Barriers to Treatment

“Weight: What’s Fat, What’s Not, What Can We Do About It”

Barriers to Treatment: A Patient’s View

A speech by Lynn McAfee to the National Institutes of Health Seminar
June 4th, 1998

This is such a distinguished group of people, with so many initials after their names, I feel I should tell you a little bit about my credentials since I have no initials. First, and most obviously, I am a 505 lb woman who is disabled by her size. I’ve been an advocate for fat people since 1970, but as you’ll see I’ve been a fat person all my life. (Showed slides.)

Here’s a picture of me on my first diet. I’m 3 weeks old. Really. I was taken to the doctor because I was growing too fast, getting too tall and too fat and crying continuously for more food.

Here’s a picture of me at age 7 with my first boyfriend. By the way, it’s a myth that we are not attractive to the opposite sex. I remember the moment this picture was taken. I was on amphetamine cocktails, so what looks like the joy of childhood is actually me being very hopped up. Two years later I tried to kill myself because I couldn’t lose weight, and I couldn’t imagine a happy future as a fat person.

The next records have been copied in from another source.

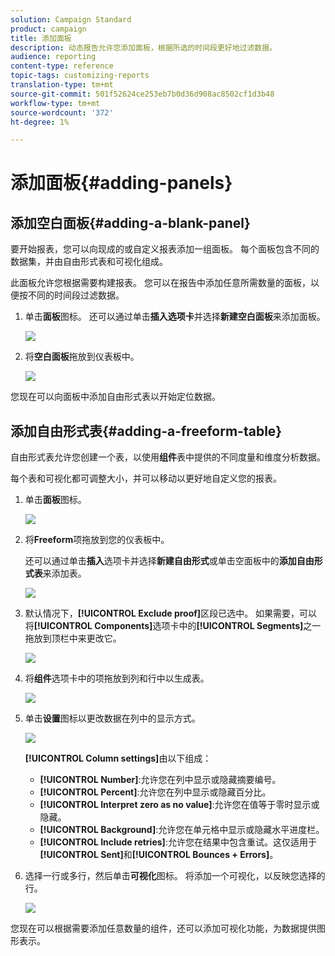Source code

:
 ```yaml
---
solution: Campaign Standard
product: campaign
title: 添加面板
description: 动态报告允许您添加面板，根据所选的时间段更好地过滤数据。
audience: reporting
content-type: reference
topic-tags: customizing-reports
translation-type: tm+mt
source-git-commit: 501f52624ce253eb7b0d36d908ac8502cf1d3b48
workflow-type: tm+mt
source-wordcount: '372'
ht-degree: 1%

---
```



# 添加面板{#adding-panels}

## 添加空白面板{#adding-a-blank-panel}

要开始报表，您可以向现成的或自定义报表添加一组面板。 每个面板包含不同的数据集，并由自由形式表和可视化组成。

此面板允许您根据需要构建报表。 您可以在报告中添加任意所需数量的面板，以便按不同的时间段过滤数据。

1. 单击&#x200B;**面板**&#x200B;图标。 还可以通过单击&#x200B;**插入选项卡**&#x200B;并选择&#x200B;**新建空白面板**&#x200B;来添加面板。

   ![](assets/dynamic_report_panel_1.png)

1. 将&#x200B;**空白面板**&#x200B;拖放到仪表板中。

   ![](assets/dynamic_report_panel.png)

您现在可以向面板中添加自由形式表以开始定位数据。

## 添加自由形式表{#adding-a-freeform-table}

自由形式表允许您创建一个表，以使用&#x200B;**组件**&#x200B;表中提供的不同度量和维度分析数据。

每个表和可视化都可调整大小，并可以移动以更好地自定义您的报表。

1. 单击&#x200B;**面板**&#x200B;图标。

   ![](assets/dynamic_report_panel_1.png)

1. 将&#x200B;**Freeform**&#x200B;项拖放到您的仪表板中。

   还可以通过单击&#x200B;**插入**&#x200B;选项卡并选择&#x200B;**新建自由形式**&#x200B;或单击空面板中的&#x200B;**添加自由形式表**&#x200B;来添加表。

   ![](assets/dynamic_report_panel_2.png)

1. 默认情况下，**[!UICONTROL Exclude proof]**&#x200B;区段已选中。 如果需要，可以将&#x200B;**[!UICONTROL Components]**&#x200B;选项卡中的&#x200B;**[!UICONTROL Segments]**&#x200B;之一拖放到顶栏中来更改它。

   ![](assets/dynamic_report_panel_3.png)

1. 将&#x200B;**组件**&#x200B;选项卡中的项拖放到列和行中以生成表。

   ![](assets/dynamic_report_freeform_3.png)

1. 单击&#x200B;**设置**&#x200B;图标以更改数据在列中的显示方式。

   ![](assets/dynamic_report_freeform_4.png)

   **[!UICONTROL Column settings]**&#x200B;由以下组成：

   * **[!UICONTROL Number]**:允许您在列中显示或隐藏摘要编号。
   * **[!UICONTROL Percent]**:允许您在列中显示或隐藏百分比。
   * **[!UICONTROL Interpret zero as no value]**:允许您在值等于零时显示或隐藏。
   * **[!UICONTROL Background]**:允许您在单元格中显示或隐藏水平进度栏。
   * **[!UICONTROL Include retries]**:允许您在结果中包含重试。这仅适用于&#x200B;**[!UICONTROL Sent]**&#x200B;和&#x200B;**[!UICONTROL Bounces + Errors]**。

1. 选择一行或多行，然后单击&#x200B;**可视化**&#x200B;图标。 将添加一个可视化，以反映您选择的行。

   ![](assets/dynamic_report_freeform_5.png)

您现在可以根据需要添加任意数量的组件，还可以添加可视化功能，为数据提供图形表示。
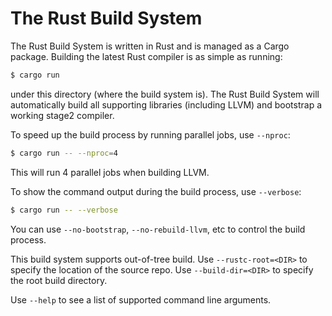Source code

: The Rust Build System
=====================

The Rust Build System is written in Rust and is managed as a Cargo package.
Building the latest Rust compiler is as simple as running:

```sh
$ cargo run
```

under this directory (where the build system is). The Rust Build System will
automatically build all supporting libraries (including LLVM) and bootstrap
a working stage2 compiler.

To speed up the build process by running parallel jobs, use `--nproc`:

```sh
$ cargo run -- --nproc=4
```

This will run 4 parallel jobs when building LLVM.

To show the command output during the build process, use `--verbose`:

```sh
$ cargo run -- --verbose
```

You can use `--no-bootstrap`, `--no-rebuild-llvm`, etc to control the build
process.

This build system supports out-of-tree build. Use `--rustc-root=<DIR>` to
specify the location of the source repo. Use `--build-dir=<DIR>` to specify
the root build directory.

Use `--help` to see a list of supported command line arguments.
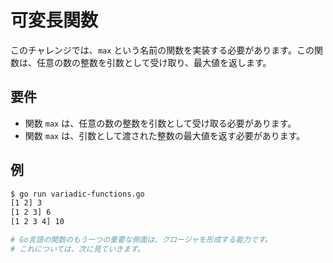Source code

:# 可変長関数

このチャレンジでは、`max` という名前の関数を実装する必要があります。この関数は、任意の数の整数を引数として受け取り、最大値を返します。

## 要件

- 関数 `max` は、任意の数の整数を引数として受け取る必要があります。
- 関数 `max` は、引数として渡された整数の最大値を返す必要があります。

## 例

```sh
$ go run variadic-functions.go
[1 2] 3
[1 2 3] 6
[1 2 3 4] 10

# Go言語の関数のもう一つの重要な側面は、クロージャを形成する能力です。
# これについては、次に見ていきます。
```
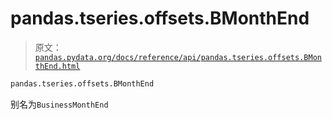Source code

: # pandas.tseries.offsets.BMonthEnd

> 原文：[`pandas.pydata.org/docs/reference/api/pandas.tseries.offsets.BMonthEnd.html`](https://pandas.pydata.org/docs/reference/api/pandas.tseries.offsets.BMonthEnd.html)

```py
pandas.tseries.offsets.BMonthEnd
```

别名为`BusinessMonthEnd`
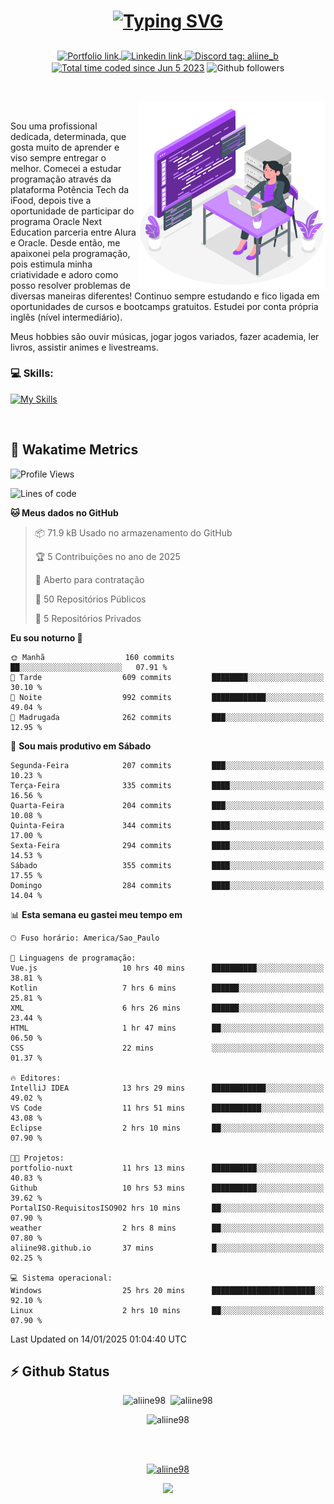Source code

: # <p align = "center"><a href="https://git.io/typing-svg"><img src="https://readme-typing-svg.demolab.com?font=Space+Mono&size=28&pause=1000&duration=4000&color=8E58F7&vCenter=true&width=500&lines=%E2%9C%A8+Ol%C3%A1%2C+sou+Aline+Bevilacqua;%E2%9C%A8+Desenvolvedora+Web!" alt="Typing SVG" /></a></p>

<p align = "center">
    <a href="https://aliine98.github.io" target="_blank">
        <img alt="Portfolio link" align="center" src = "https://img.shields.io/badge/portfolio-8A2BE2?style=for-the-badge">
    </a>
    <a href="https://www.linkedin.com/in/aline-bevilacqua/" target="_blank">
        <img alt="Linkedin link" align="center" src = "https://img.shields.io/badge/LinkedIn-0077B5?style=for-the-badge&logo=linkedin&logoColor=white">
    </a>
    <a href="https://discord.com/" target="_blank">
        <img alt="Discord tag: aliine_b" align="center" src="https://img.shields.io/badge/-aliine__b-5865f2?style=flat-square&logo=Discord&logoColor=FFF" height="28">
    </a>
    <a href="https://wakatime.com/@aliine"><img src="https://wakatime.com/badge/user/d705bdc6-1244-4026-9380-8de8c1599f8d.svg?style=for-the-badge" alt="Total time coded since Jun 5 2023" align="center"/></a>
    <img alt="Github followers" align="center" src="https://img.shields.io/github/followers/Aliine98?style=for-the-badge&color=bf0f47&logo=github&logoColor=white">
</p><br>

<a href="https://storyset.com/"><img src="./assets/coding-amico.svg" width="300" align="right"></a>

<div align="left">
<br>

Sou uma profissional dedicada, determinada, que gosta muito de aprender e viso sempre entregar o melhor. Comecei a estudar programação através da plataforma Potência Tech da iFood, depois tive a oportunidade de participar do programa Oracle Next Education parceria entre Alura e Oracle. Desde então, me apaixonei pela programação, pois estimula minha criatividade e adoro como posso resolver problemas de diversas maneiras diferentes! Continuo sempre estudando e fico ligada em oportunidades de cursos e bootcamps gratuitos.
Estudei por conta própria inglês (nível intermediário).

Meus hobbies são ouvir músicas, jogar jogos variados, fazer academia, ler livros, assistir animes e livestreams.

### 💻 Skills:
[![My Skills](https://skillicons.dev/icons?i=html,css,js,java,tailwind,mysql,hibernate,ts,nuxt,angular,next,firebase,express,mongo&perline=5)](https://skillicons.dev)
</div>
<br>

## 🚀 Wakatime Metrics

<!--START_SECTION:waka-->
![Profile Views](http://img.shields.io/badge/Visualizac%C3%B5es%20do%20perfil-0-blue)

![Lines of code](https://img.shields.io/badge/Desde%20o%20Hello%20World%20eu%20escrevi-400.1%20thousand%20linhas%20de%20c%C3%B3digo-blue)

**🐱 Meus dados no GitHub** 

> 📦 71.9 kB Usado no armazenamento do GitHub 
 > 
> 🏆 5 Contribuições no ano de 2025
 > 
> 💼 Aberto para contratação
 > 
> 📜 50 Repositórios Públicos 
 > 
> 🔑 5 Repositórios Privados 
 > 
**Eu sou noturno 🦉** 

```text
🌞 Manhã                  160 commits         ██░░░░░░░░░░░░░░░░░░░░░░░   07.91 % 
🌆 Tarde                  609 commits         ████████░░░░░░░░░░░░░░░░░   30.10 % 
🌃 Noite                  992 commits         ████████████░░░░░░░░░░░░░   49.04 % 
🌙 Madrugada              262 commits         ███░░░░░░░░░░░░░░░░░░░░░░   12.95 % 
```
📅 **Sou mais produtivo em Sábado** 

```text
Segunda-Feira            207 commits         ███░░░░░░░░░░░░░░░░░░░░░░   10.23 % 
Terça-Feira              335 commits         ████░░░░░░░░░░░░░░░░░░░░░   16.56 % 
Quarta-Feira             204 commits         ███░░░░░░░░░░░░░░░░░░░░░░   10.08 % 
Quinta-Feira             344 commits         ████░░░░░░░░░░░░░░░░░░░░░   17.00 % 
Sexta-Feira              294 commits         ████░░░░░░░░░░░░░░░░░░░░░   14.53 % 
Sábado                   355 commits         ████░░░░░░░░░░░░░░░░░░░░░   17.55 % 
Domingo                  284 commits         ████░░░░░░░░░░░░░░░░░░░░░   14.04 % 
```


📊 **Esta semana eu gastei meu tempo em** 

```text
🕑︎ Fuso horário: America/Sao_Paulo

💬 Linguagens de programação: 
Vue.js                   10 hrs 40 mins      ██████████░░░░░░░░░░░░░░░   38.81 % 
Kotlin                   7 hrs 6 mins        ██████░░░░░░░░░░░░░░░░░░░   25.81 % 
XML                      6 hrs 26 mins       ██████░░░░░░░░░░░░░░░░░░░   23.44 % 
HTML                     1 hr 47 mins        ██░░░░░░░░░░░░░░░░░░░░░░░   06.50 % 
CSS                      22 mins             ░░░░░░░░░░░░░░░░░░░░░░░░░   01.37 % 

🔥 Editores: 
IntelliJ IDEA            13 hrs 29 mins      ████████████░░░░░░░░░░░░░   49.02 % 
VS Code                  11 hrs 51 mins      ███████████░░░░░░░░░░░░░░   43.08 % 
Eclipse                  2 hrs 10 mins       ██░░░░░░░░░░░░░░░░░░░░░░░   07.90 % 

🐱‍💻 Projetos: 
portfolio-nuxt           11 hrs 13 mins      ██████████░░░░░░░░░░░░░░░   40.83 % 
Github                   10 hrs 53 mins      ██████████░░░░░░░░░░░░░░░   39.62 % 
PortalISO-RequisitosISO902 hrs 10 mins       ██░░░░░░░░░░░░░░░░░░░░░░░   07.90 % 
weather                  2 hrs 8 mins        ██░░░░░░░░░░░░░░░░░░░░░░░   07.80 % 
aliine98.github.io       37 mins             █░░░░░░░░░░░░░░░░░░░░░░░░   02.25 % 

💻 Sistema operacional: 
Windows                  25 hrs 20 mins      ███████████████████████░░   92.10 % 
Linux                    2 hrs 10 mins       ██░░░░░░░░░░░░░░░░░░░░░░░   07.90 % 
```


 Last Updated on 14/01/2025 01:04:40 UTC
<!--END_SECTION:waka-->
 
## ⚡ Github Status

<p align="center"><img src="https://my-github-readme-stats-aliine98.vercel.app/api?username=aliine98&show_icons=true&locale=en&theme=radical" alt="aliine98" />&nbsp;&nbsp;<img src="https://my-github-readme-stats-aliine98.vercel.app/api/top-langs?username=aliine98&show_icons=true&locale=en&layout=compact&theme=radical&exclude_repo=my-github-readme-stats,my-github-readme-streak-stats,github-readme-streak-stats,ajax-com-js-puro&hide=c%2B%2B,cmake&langs_count=8" alt="aliine98" /></p>

<p align="center"><img src="https://my-github-readme-streak-stats.vercel.app?user=aliine98&theme=radical" alt="aliine98" /></p>

<br><br>
<p align="center"> <a href="https://github.com/ryo-ma/github-profile-trophy" target="_blank"><img src="https://github-profile-trophy.vercel.app/?username=aliine98&theme=radical&column=4" alt="aliine98" /></a> </p>

<p align="center"><img src="https://media4.giphy.com/media/C1bBFL2dMQxA4/giphy.gif?cid=ecf05e47z7xqxd7gboyuplq95r7v869x9bi8msk1upllpme2&ep=v1_gifs_search&rid=giphy.gif&ct=g" width="700"></p>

Here’s a picture of me around age 22 or 23. I was sticking my finger down my throat twice a day and I thought it was a great weight loss plan. But, as you can see, it didn’t work.

As an advocate for fat people, I am in the rare position of knowing what every weight between 0 and 505 feels like, every issue we face at every weight. So please remember that when I speak, I speak not only for and about supersize people, but also for those who are all sizes of large.

“Barriers to treatment” as a topic implies that there is an effective treatment for obesity, and we are now beginning to understand that is not really the case. After years of telling us that small weight losses are useless, now we’re told that a maintained loss of 10% is the best we can hope for. “The 10% solution”, which came suspiciously soon after it was publicly admitted that dieting is not a successful remedy for overweight or obesity, may indeed have health benefits but it does not confer the social benefits we all seek.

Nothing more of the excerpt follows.